Del resto, il fatto che grandi paesi come Germania, Austria, Olanda, Finlandia e soprattutto gli USA non applicano alcun tetto al contante, con un’evasione fiscale inferiore a quella dell’Italia, significa che le cause del problema sono più profonde e vanno ricercate anche altrove. Il Commissario Europeo agli affari economici Paolo Gentiloni, ex Premier italiano ed esponente di spicco del PD, proprio il giorno dopo la decisione del nostro Governo di alzare a cinquemila euro il tetto al contante, ha fatto pubblicare la notizia che l’Italia è il paese che ha la maggior evasione IVA in Europa, con il 24,5%, contro l’8% della Germania.
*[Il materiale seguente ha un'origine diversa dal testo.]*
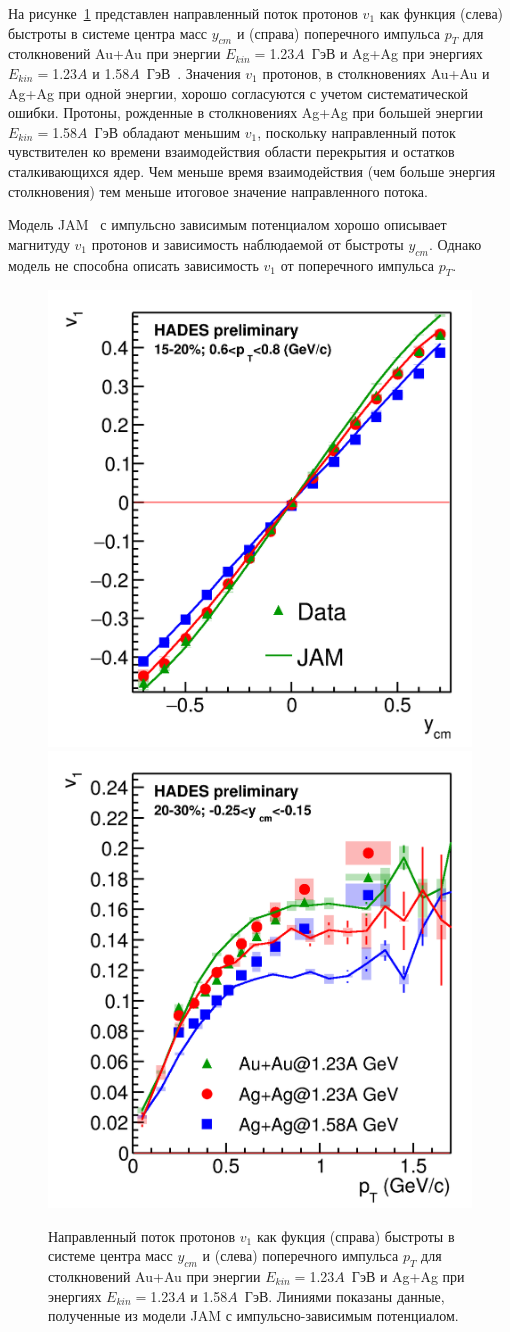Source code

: На рисунке~\ref{fig:hades_v1_ycm_pT} представлен направленный поток протонов $v_1$ как функция (слева) быстроты в системе центра масс $y_{cm}$ и (справа) поперечного импульса $p_T$ для столкновений Au+Au при энергии $E_{kin}=$1.23$A$~ГэВ и Ag+Ag при энергиях $E_{kin}=$1.23$A$ и 1.58$A$~ГэВ~\cite{Mamaev:2024-1,Mamaev:2024-2}.
Значения $v_1$ протонов, в столкновениях Au+Au и Ag+Ag при одной энергии, хорошо согласуются с учетом систематической ошибки. 
Протоны, рожденные в столкновениях Ag+Ag при большей энергии $E_{kin}=$1.58$A$~ГэВ обладают меньшим $v_1$, поскольку направленный поток чувствителен ко времени взаимодействия области перекрытия и остатков сталкивающихся ядер.
Чем меньше время взаимодействия (чем больше энергия столкновения) тем меньше итоговое значение направленного потока.

Модель JAM~\cite{nara2019jam} с импульсно зависимым потенциалом хорошо описывает магнитуду $v_1$ протонов и зависимость наблюдаемой от быстроты $y_{cm}$.
Однако модель не способна описать зависимость $v_1$ от поперечного импульса $p_T$.
%
\begin{figure}[ht]
\begin{center}
\includegraphics[width=0.45\linewidth]{images/v1_hades_ycm.png}
\includegraphics[width=0.45\linewidth]{images/v1_hades_pT.png}
\caption{Направленный поток протонов $v_1$ как фукция (справа) быстроты в системе центра масс $y_{cm}$ и (слева) поперечного импульса $p_T$ для столкновений Au+Au при энергии $E_{kin}=$1.23$A$~ГэВ и Ag+Ag при энергиях $E_{kin}=$1.23$A$ и 1.58$A$~ГэВ. Линиями показаны данные, полученные из модели JAM с импульсно-зависимым потенциалом.}
\label{fig:hades_v1_ycm_pT}
\end{center}
\end{figure}

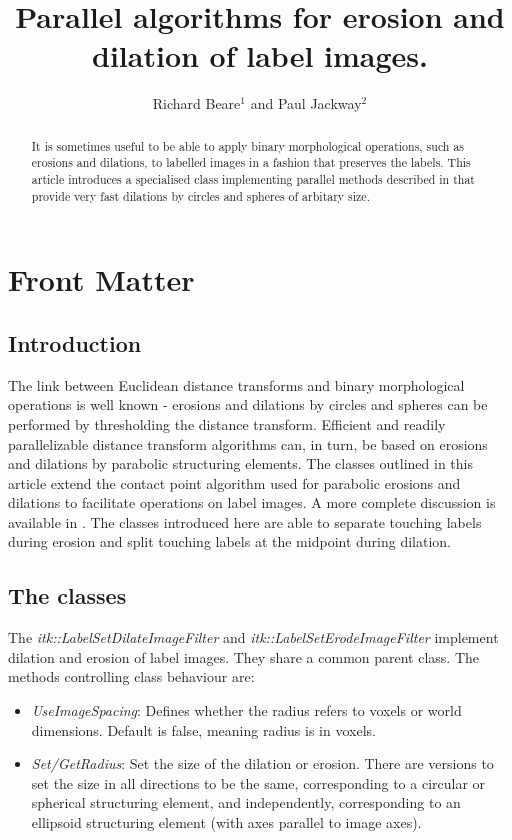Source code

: \documentclass{InsightArticle}
\title{Parallel algorithms for erosion and dilation of label images.}
\author{Richard Beare{$^1$} {\small and} Paul Jackway{$^2$}}
\newcommand{\IJhandlerIDnumber}{999}
\begin{document}
\IJhandlefooter{\IJhandlerIDnumber}

\maketitle

\ifhtml
\chapter*{Front Matter\label{front}}
\fi


\begin{abstract}
\noindent
It is sometimes useful to be able to apply binary morphological
operations, such as erosions and dilations, to labelled images in a
fashion that preserves the labels. This article introduces a
specialised class implementing parallel methods described in
\cite{beare2011parallel} that provide very fast dilations by circles
and spheres of arbitary size.
\end{abstract}
\IJhandlenote{\IJhandlerIDnumber}
\tableofcontents

\section{Introduction}
The link between Euclidean distance transforms and binary
morphological operations is well known - erosions and dilations by
circles and spheres can be performed by thresholding the distance
transform. Efficient and readily parallelizable distance transform
algorithms can, in turn, be based on erosions and dilations by
parabolic structuring elements. The classes outlined in this article
extend the contact point algorithm used for parabolic erosions and
dilations to facilitate operations on label images. A more complete
discussion is available in \cite{beare2011parallel}. The classes
introduced here are able to separate touching labels during erosion
and split touching labels at the midpoint during dilation.

\section{The classes}
The {\em itk::LabelSetDilateImageFilter} and {\em
  itk::LabelSetErodeImageFilter} implement dilation and erosion of
label images. They share a common parent class. The methods controlling class behaviour are:
\begin{itemize}
\item {\em UseImageSpacing}: Defines whether the radius refers to voxels or world dimensions. Default is false, meaning radius is in voxels.
\item {\em Set/GetRadius}: Set the size of the dilation or erosion. There are versions to set the size in all directions to be the same, corresponding to a circular or spherical structuring element, and independently, corresponding to an ellipsoid structuring element (with axes parallel to image axes).
\end{itemize}
\end{document}
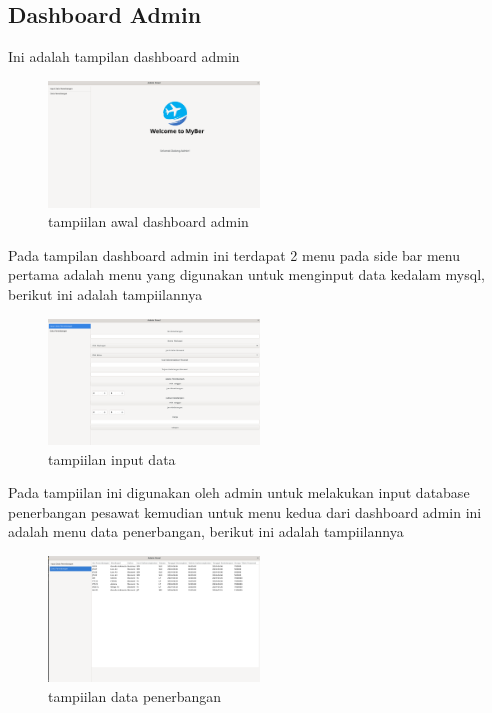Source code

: \documentclass[a4paper,12pt]{article}
\begin{document}
\subsection{Dashboard Admin}
Ini adalah tampilan dashboard admin
\begin{figure}[!htbp]
    \centering
    \includegraphics[width=0.5\textwidth]{./img/dashboard_admin/tampilan_awal.png}
    \caption{tampiilan awal dashboard admin}
\end{figure}
\FloatBarrier
Pada tampilan dashboard admin ini terdapat 2 menu pada side bar menu pertama adalah menu yang digunakan untuk menginput data kedalam mysql,
berikut ini adalah tampiilannya
\begin{figure}[!htbp]
    \centering
    \includegraphics[width=0.5\textwidth]{./img/dashboard_admin/input_data_tampilan.png}
    \caption{tampiilan input data}
\end{figure}
\FloatBarrier
Pada tampiilan ini digunakan oleh admin untuk melakukan input database penerbangan pesawat
kemudian untuk menu kedua dari dashboard admin ini adalah menu data penerbangan, berikut ini adalah tampiilannya
\begin{figure}[!htbp]
    \centering
    \includegraphics[width=0.5\textwidth]{./img/dashboard_admin/data_penerbangan_tampilan.png}
    \caption{tampiilan data penerbangan}

\end{figure}
\end{document}
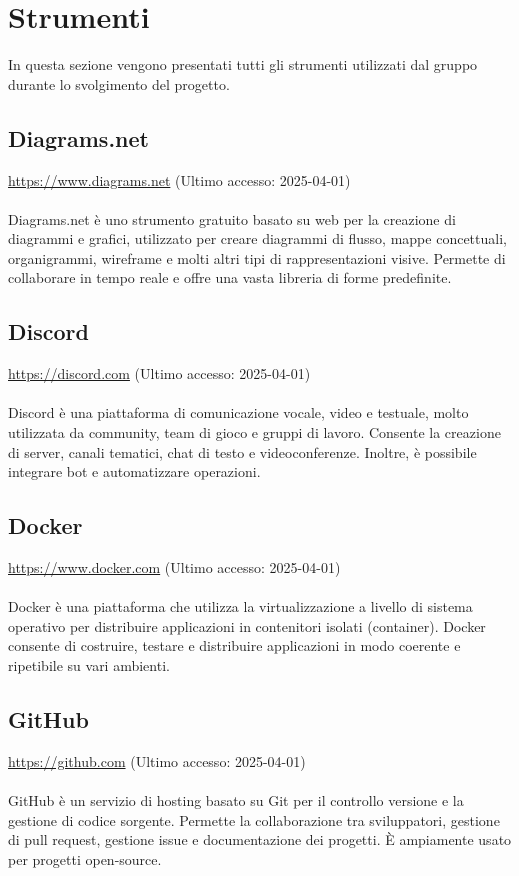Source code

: \section{Strumenti}
In questa sezione vengono presentati tutti gli strumenti utilizzati dal gruppo durante lo svolgimento del progetto.

\subsection{Diagrams.net}
\label{Diagrams.net}
\href{https://www.diagrams.net}{https://www.diagrams.net} (Ultimo accesso: 2025-04-01) \\ \\  
Diagrams.net è uno strumento gratuito basato su web per la creazione di diagrammi e grafici, utilizzato per creare diagrammi di flusso, mappe concettuali, organigrammi, wireframe e molti altri tipi di rappresentazioni visive. Permette di collaborare in tempo reale e offre una vasta libreria di forme predefinite.

\subsection{Discord}
\label{Discord}
\href{https://discord.com}{https://discord.com} (Ultimo accesso: 2025-04-01) \\ \\  
Discord è una piattaforma di comunicazione vocale, video e testuale, molto utilizzata da community, team di gioco e gruppi di lavoro. Consente la creazione di server, canali tematici, chat di testo e videoconferenze. Inoltre, è possibile integrare bot e automatizzare operazioni.

\subsection{Docker}
\label{Docker}
\href{https://www.docker.com}{https://www.docker.com} (Ultimo accesso: 2025-04-01) \\ \\  
Docker è una piattaforma che utilizza la virtualizzazione a livello di sistema operativo per distribuire applicazioni in contenitori isolati (container). Docker consente di costruire, testare e distribuire applicazioni in modo coerente e ripetibile su vari ambienti.

\subsection{GitHub}
\label{GitHub}
\href{https://github.com}{https://github.com} (Ultimo accesso: 2025-04-01) \\ \\  
GitHub è un servizio di hosting basato su Git per il controllo versione e la gestione di codice sorgente. Permette la collaborazione tra sviluppatori, gestione di pull request, gestione issue e documentazione dei progetti. È ampiamente usato per progetti open-source.


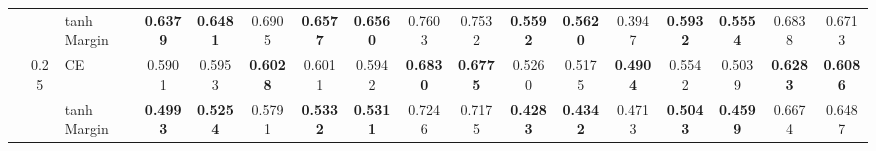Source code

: \documentclass[sigconf,authordraft]{acmart}
\begin{document}
\begin{table*}
{\begin{tabular}{lcl|ccccccc|ccccccc}
                                &      & tanh Margin &                         \textbf{0.6379} &         \textbf{0.6481} &              0.6905 &         \textbf{0.6577} &  \textbf{0.6560} &                       0.7603 &                       0.7532 &                        \textbf{0.5592} &         \textbf{0.5620} &              0.3947 &         \textbf{0.5932} &  \textbf{0.5554} &                       0.6838 &                       0.6713 \\
    \cline{2-17}
                                & \multirow{2}{*}{0.25} & CE &                                  0.5901 &                  0.5953 &     \textbf{0.6028} &                  0.6011 &           0.5942 &              \textbf{0.6830} &              \textbf{0.6775} &                                 0.5260 &                  0.5175 &     \textbf{0.4904} &                  0.5542 &           0.5039 &              \textbf{0.6283} &              \textbf{0.6086} \\
                                &      & tanh Margin &                         \textbf{0.4993} &         \textbf{0.5254} &              0.5791 &         \textbf{0.5332} &  \textbf{0.5311} &                       0.7246 &                       0.7175 &                        \textbf{0.4283} &         \textbf{0.4342} &              0.4713 &         \textbf{0.5043} &  \textbf{0.4599} &                       0.6674 &                       0.6487 \\
    \bottomrule
  \end{tabular}
  }
\end{table*}
\end{document}
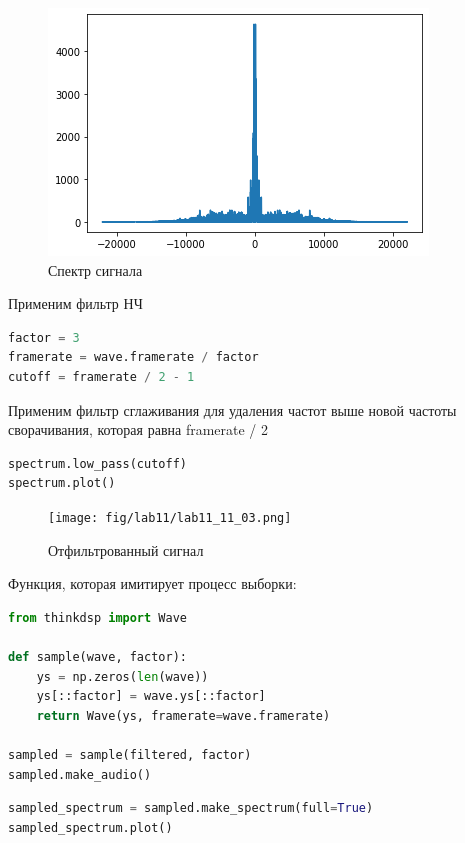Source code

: \begin{figure}[H]
	\begin{center}
		\includegraphics[scale=1]{fig/lab11/lab11_02.png}
		\caption{Спектр сигнала}
	\end{center}
\end{figure}

Применим фильтр НЧ

\begin{lstlisting}[language=Python]
factor = 3
framerate = wave.framerate / factor
cutoff = framerate / 2 - 1
\end{lstlisting}

Применим фильтр сглаживания для удаления частот выше новой частоты сворачивания, которая равна framerate / 2

\begin{lstlisting}[language=Python]
spectrum.low_pass(cutoff)
spectrum.plot()
\end{lstlisting}

\begin{figure}[H]
	\begin{center}
		\texttt{[image: fig/lab11/lab11\_11\_03.png]}
		\caption{Отфильтрованный сигнал}
	\end{center}
\end{figure}

Функция, которая имитирует процесс выборки:

\begin{lstlisting}[language=Python]
from thinkdsp import Wave

def sample(wave, factor):
    ys = np.zeros(len(wave))
    ys[::factor] = wave.ys[::factor]
    return Wave(ys, framerate=wave.framerate) 
    
sampled = sample(filtered, factor)
sampled.make_audio()
\end{lstlisting}

\begin{lstlisting}[language=Python]
sampled_spectrum = sampled.make_spectrum(full=True)
sampled_spectrum.plot()
\end{lstlisting}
Il Dott. Gentiloni si è però scordato di pubblicare i dati ufficiali assoluti dell’evasione, che attribuiscono alla Germania 351 miliardi di euro di mancati introiti nell’ultimo anno, mentre l’Italia è ferma a 300 miliardi, anche se certamente la sua popolazione é inferiore. Questo conferma che non è tutto oro ciò che luccica. D’altronde, il fatto che in questa situazione ci troviamo dopo ben dodici anni di Governo, quasi ininterrotto, dominato dalle sinistre, significa che le formule magiche, o presunte tali, proposte oggi, che si sarebbero potute adottare in quel lunghissimo periodo di tempo, sono sempre rimaste nel cassetto. Veniamo allora ai fatti.
Prima considerazione: il Meridione d’Italia. I dati della CGIA di Mestre dicono che l’evasione IVA in Calabria è del 25%, in Campania ed in Sicilia del 22%, contro il 14% in Toscana, l’11% in Emilia, Veneto e Piemonte ed il 9% in Lombardia. Un autorevole giornalista meridionale mi disse scherzosamente e con un pizzico di malizia, qualche tempo fa: “La maggioranza dei funzionari della Guardia di Finanza proviene dal sud, è naturale che verso le loro terre di origine abbiano un occhio di riguardo.”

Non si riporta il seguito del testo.